12 If an enemy were insulting me,
I could endure it;
if a foe were rising against me,
I could hide.
13 But it is you, a man like myself,
my companion, my close friend,
14 with whom I once enjoyed sweet fellowship
at the house of God,
as we walked about
among the worshipers.

My companion attacks his friends;
he violates his covenant.
21 His talk is smooth as butter,
yet war is in his heart;
his words are more soothing than oil,
yet they are drawn swords.
22 Cast your cares on the Lord
and he will sustain you;
he will never let
the righteous be shaken.
23 But you, God, will bring down the wicked
into the pit of decay;
the bloodthirsty and deceitful
will not live out half their days.
But as for me, I trust in you.

4.  But the delusion of evil is not the end. The man of lawlessness, the son of perdition is destroyed and, as Psalm 55 says, he is cast into the pit of corruption. Look at Revelation 19:20-21:
“But the beast was captured, and with it the false prophet who had performed the signs on its behalf. With these signs he had deluded those who had received the mark of the beast and worshiped its image. The two of them were thrown alive into the fiery lake of burning sulfur.”

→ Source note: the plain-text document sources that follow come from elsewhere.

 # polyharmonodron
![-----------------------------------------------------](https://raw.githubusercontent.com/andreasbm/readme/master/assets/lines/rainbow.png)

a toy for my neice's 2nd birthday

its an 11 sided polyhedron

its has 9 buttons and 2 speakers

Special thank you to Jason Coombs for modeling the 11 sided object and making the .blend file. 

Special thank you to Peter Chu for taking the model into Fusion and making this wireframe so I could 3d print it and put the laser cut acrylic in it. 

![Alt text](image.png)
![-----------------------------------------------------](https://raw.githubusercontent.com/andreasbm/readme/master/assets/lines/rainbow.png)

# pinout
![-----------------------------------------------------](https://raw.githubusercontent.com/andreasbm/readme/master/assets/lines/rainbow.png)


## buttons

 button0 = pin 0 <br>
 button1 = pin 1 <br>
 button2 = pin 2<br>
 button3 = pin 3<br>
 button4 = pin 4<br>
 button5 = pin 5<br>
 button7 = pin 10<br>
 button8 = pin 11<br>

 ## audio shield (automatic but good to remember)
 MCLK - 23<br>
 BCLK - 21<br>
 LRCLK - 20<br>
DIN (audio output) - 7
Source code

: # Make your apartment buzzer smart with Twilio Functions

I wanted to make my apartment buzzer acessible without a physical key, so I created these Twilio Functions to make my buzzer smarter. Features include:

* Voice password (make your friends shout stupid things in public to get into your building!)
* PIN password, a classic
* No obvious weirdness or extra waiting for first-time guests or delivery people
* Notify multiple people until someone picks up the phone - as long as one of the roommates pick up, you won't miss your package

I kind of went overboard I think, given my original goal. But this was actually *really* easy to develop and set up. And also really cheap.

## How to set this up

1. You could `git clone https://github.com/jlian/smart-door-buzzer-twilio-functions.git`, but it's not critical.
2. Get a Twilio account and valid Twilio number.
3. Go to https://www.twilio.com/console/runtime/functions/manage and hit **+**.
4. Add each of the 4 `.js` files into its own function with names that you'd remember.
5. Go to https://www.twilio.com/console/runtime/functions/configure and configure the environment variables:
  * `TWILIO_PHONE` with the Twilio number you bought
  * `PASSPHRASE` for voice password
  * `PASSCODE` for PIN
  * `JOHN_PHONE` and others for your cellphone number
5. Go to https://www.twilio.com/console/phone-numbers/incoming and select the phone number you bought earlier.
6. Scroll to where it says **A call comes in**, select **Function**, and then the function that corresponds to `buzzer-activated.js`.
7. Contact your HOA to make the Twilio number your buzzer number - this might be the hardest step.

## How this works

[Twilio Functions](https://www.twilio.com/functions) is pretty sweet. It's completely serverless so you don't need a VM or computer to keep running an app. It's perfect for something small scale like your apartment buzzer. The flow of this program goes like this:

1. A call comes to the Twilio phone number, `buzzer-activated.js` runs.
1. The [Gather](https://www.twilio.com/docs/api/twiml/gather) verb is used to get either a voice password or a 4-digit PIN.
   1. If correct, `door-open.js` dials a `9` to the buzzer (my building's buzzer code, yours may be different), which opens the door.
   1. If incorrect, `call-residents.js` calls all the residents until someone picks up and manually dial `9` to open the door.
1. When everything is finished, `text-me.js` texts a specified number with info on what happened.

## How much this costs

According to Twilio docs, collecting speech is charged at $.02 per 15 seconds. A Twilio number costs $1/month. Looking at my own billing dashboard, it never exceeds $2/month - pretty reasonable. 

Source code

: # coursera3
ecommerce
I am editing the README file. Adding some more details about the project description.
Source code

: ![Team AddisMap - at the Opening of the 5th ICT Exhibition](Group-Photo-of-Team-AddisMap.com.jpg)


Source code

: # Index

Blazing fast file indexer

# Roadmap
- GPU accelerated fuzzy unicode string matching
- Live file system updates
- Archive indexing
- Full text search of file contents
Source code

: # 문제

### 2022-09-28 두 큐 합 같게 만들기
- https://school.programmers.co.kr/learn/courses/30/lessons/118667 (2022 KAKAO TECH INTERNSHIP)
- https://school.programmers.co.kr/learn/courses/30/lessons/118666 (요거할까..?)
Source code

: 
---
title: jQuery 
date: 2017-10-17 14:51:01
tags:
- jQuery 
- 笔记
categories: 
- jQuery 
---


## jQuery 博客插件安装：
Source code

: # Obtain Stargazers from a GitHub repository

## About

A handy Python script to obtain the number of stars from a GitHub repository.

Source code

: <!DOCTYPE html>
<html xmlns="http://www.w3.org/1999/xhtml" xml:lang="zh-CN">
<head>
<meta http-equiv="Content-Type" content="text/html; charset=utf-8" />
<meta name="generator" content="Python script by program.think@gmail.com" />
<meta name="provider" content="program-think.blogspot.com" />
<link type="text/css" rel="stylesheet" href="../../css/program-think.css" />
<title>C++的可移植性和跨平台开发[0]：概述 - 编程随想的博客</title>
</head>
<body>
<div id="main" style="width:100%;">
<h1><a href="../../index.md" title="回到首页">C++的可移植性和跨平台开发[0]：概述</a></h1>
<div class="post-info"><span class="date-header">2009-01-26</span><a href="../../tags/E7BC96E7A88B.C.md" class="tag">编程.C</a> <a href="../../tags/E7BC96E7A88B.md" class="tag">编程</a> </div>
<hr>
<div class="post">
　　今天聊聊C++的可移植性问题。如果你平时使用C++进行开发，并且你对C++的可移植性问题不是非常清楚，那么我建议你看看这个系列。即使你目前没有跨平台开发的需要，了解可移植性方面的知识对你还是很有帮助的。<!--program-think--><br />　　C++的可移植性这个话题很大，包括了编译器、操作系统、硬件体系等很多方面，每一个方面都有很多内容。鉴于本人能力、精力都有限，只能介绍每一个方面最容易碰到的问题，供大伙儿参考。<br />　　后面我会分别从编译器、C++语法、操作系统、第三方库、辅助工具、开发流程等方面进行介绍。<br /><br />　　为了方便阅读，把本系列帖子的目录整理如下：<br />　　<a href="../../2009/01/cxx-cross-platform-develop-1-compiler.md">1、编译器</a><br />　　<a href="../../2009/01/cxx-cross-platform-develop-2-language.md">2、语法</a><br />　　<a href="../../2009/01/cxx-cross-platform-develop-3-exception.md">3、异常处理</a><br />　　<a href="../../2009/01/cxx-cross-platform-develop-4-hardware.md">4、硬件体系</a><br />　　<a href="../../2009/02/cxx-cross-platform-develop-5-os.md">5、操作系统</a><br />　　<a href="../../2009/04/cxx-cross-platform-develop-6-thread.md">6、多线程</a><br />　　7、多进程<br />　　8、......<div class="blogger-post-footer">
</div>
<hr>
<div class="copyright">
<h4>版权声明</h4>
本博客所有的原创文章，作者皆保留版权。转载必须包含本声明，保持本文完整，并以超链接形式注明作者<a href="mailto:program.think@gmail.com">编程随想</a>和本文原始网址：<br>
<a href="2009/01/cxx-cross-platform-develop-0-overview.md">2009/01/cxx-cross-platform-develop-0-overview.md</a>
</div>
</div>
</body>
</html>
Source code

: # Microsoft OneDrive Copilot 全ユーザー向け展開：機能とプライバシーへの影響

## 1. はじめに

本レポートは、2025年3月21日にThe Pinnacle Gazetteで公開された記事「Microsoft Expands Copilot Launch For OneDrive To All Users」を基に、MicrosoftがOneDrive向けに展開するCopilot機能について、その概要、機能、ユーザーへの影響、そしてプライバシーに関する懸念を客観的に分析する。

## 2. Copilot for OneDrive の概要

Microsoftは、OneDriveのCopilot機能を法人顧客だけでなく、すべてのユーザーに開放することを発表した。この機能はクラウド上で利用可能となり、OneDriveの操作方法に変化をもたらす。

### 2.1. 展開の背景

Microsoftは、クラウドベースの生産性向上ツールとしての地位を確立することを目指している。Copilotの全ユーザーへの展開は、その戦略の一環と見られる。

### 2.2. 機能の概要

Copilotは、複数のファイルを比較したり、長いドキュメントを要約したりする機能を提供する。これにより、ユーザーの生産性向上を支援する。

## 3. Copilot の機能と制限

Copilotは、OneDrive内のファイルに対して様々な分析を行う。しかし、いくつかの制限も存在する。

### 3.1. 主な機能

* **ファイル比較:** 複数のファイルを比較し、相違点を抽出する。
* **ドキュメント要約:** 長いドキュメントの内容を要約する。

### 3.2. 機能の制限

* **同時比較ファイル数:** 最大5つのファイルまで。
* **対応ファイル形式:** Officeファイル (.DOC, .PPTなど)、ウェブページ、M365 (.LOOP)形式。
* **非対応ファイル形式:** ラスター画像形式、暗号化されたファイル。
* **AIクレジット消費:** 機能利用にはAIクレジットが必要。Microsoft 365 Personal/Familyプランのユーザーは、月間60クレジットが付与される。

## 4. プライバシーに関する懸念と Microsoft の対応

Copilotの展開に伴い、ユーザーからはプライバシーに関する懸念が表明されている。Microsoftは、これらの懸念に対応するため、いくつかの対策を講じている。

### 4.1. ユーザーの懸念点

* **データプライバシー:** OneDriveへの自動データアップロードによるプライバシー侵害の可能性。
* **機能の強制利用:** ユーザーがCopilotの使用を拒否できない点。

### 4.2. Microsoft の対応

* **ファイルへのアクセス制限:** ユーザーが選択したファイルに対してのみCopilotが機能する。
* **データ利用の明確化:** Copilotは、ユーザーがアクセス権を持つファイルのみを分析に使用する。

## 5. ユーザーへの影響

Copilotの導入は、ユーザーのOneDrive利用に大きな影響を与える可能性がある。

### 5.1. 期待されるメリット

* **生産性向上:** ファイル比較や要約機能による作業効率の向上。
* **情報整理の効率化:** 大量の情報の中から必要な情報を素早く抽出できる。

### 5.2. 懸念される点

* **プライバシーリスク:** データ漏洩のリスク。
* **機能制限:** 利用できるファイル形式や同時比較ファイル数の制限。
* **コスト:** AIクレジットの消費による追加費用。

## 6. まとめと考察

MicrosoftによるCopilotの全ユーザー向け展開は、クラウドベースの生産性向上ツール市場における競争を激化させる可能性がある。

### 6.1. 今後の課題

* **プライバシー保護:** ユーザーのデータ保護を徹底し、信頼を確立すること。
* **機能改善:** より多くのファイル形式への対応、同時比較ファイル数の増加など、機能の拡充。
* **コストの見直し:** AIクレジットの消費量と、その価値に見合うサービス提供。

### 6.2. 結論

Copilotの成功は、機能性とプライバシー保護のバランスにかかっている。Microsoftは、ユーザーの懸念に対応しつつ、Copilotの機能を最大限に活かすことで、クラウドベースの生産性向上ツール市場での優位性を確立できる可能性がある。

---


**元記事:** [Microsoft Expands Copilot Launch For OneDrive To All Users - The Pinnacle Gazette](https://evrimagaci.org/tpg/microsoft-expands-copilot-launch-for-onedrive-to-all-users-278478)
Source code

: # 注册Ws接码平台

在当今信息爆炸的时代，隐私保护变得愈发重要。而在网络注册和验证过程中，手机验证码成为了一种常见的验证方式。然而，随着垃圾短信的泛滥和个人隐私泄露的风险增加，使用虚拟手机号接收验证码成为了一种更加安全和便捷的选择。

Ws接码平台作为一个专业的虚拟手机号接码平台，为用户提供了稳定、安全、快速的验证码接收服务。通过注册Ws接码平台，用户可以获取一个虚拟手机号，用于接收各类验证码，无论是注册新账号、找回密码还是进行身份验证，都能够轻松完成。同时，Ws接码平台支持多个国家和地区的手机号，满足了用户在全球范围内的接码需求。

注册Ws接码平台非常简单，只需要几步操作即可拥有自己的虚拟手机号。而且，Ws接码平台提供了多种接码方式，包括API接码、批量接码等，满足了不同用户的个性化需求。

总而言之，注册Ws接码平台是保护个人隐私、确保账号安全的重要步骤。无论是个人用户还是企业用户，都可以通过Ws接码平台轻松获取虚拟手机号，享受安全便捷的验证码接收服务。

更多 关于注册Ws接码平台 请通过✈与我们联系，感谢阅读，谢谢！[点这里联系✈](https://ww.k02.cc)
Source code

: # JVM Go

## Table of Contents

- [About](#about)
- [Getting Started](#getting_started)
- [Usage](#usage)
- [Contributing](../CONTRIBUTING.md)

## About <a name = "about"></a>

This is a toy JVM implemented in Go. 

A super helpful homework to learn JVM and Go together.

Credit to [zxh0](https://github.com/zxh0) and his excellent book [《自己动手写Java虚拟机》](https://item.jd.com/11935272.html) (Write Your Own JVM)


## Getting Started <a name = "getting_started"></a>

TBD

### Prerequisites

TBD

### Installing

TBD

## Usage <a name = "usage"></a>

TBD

Yes, we are in a war that is constant. Bob Woodward described it in his book Bush At War: “The enemy is relentless, hidden, patient and hates us. The war will not be spectacular large battles but thousands of invisible actions.”  We are in a war of restraint against deception, delusion and anarchy – and the greatest weapons are truth and prayer. Our continuing responsibility is to fight the battle on the front closest to where we live and to fight for each other whenever delusion and deceit break through. Again, evil does not overwhelm. It works to make someone prefer the lie and to break the heart of God.

So, that is Paul’s final admonition to the Church. Not to focus on fear or evil but to pay attention to their responsibility to restrain evil and take care of each other.

2 Thessalonians 2:15-17:
15 So then, brothers and sisters, stand firm and hold fast to the teachings[c] we passed on to you, whether by word of mouth or by letter. 16 May our Lord Jesus Christ himself and God our Father, who loved us and by his grace gave us eternal encouragement and good hope, 17 encourage your hearts and strengthen you in every good deed and word.

Every single good deed and good word is a sandbag. God is in control. We have hope and eternal encouragement. Do not fear.